Some of the key items are the introduction of the alarm management lifecycle, the definition of processes for suppressing alarms, and the requirements to monitor the performance of the alarm system.

"The field of alarm management has benefited from some good practices, developed by organizations like Engineered Equipment and Materials Users Association (EEMUA) and Abnormal Situation Management Consortium, but very few standards have been developed to help user companies with a set of requirements on the minimum alarm management practices," said ISA18 co-chair Nick Sands, process control engineer at DuPont Kevlar in Newark, Del. "This standard will provide the guidance for which many companies have been asking," he said.

"There is a misconception in industry that the EEMUA document is the definitive standard on alarm management," said Donald Dunn, ISA18 co-chair and consulting engineer at Aramco Services Company in Houston. "EEMUA is not a standard body, and the document is at best a best practice/book report on alarm management. Thus, this work by [ISA]18 is the first standard on this topic by one of the recognized industry standards bodies."

None of the internationally recognized standards bodies has created any standards on the topic of alarm management. Industry has been requesting guidance on this topic for many years.
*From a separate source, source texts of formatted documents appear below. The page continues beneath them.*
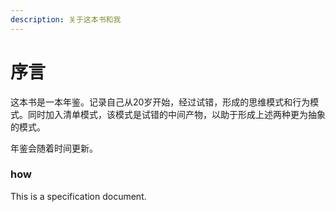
 ```yaml
---
description: 关于这本书和我
---
```


# 序言

这本书是一本年鉴。记录自己从20岁开始，经过试错，形成的思维模式和行为模式。同时加入清单模式，该模式是试错的中间产物，以助于形成上述两种更为抽象的模式。

年鉴会随着时间更新。

### how

This is a specification document.

####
If you review any of the major petro-chem incidents over the past 15 years, alarms within the facilities have been one of the key findings from the incident investigation.

Judging from the volunteers on the committee, those most interested in the standard include refining, chemical, pharmaceutical, power, food, and water companies, Sands said. "While our volunteer committee is a good judge of its reach, any industry that utilizes alarms will be able to find substantial benefit from utilizing this standard," Dunn said.

Most of the comments in the last cycle were on the alarm philosophy, specifically the alarm classification section, and the human machine interface design, specifically the displays section, Sands said. "These clauses specify the expectations for a sites alarm philosophy on alarms that require extra attention through the life cycle and how alarms are displayed on alarm summaries and some other displays."

In fact, alarm management lifecycle is what defines ISA18, Dunn said. "The concept was not utilized in any of the best practices and is ground breaking within alarm management."

The subcommittee has addressed all comments so far. "We review the comments on each clause in a subcommittee and then review any rejected comments or comments that need discussion, in the editors committee," Sands said.

Within ISA18, all major clauses have more than one clause editor that works to resolve comments. "We then review all of those decisions in the editors committee conference calls where we seek consensus on the sub-groups decisions," Dunn said. "No one person or one company has undue influence on the efforts of [ISA]18; it is a consensus effort."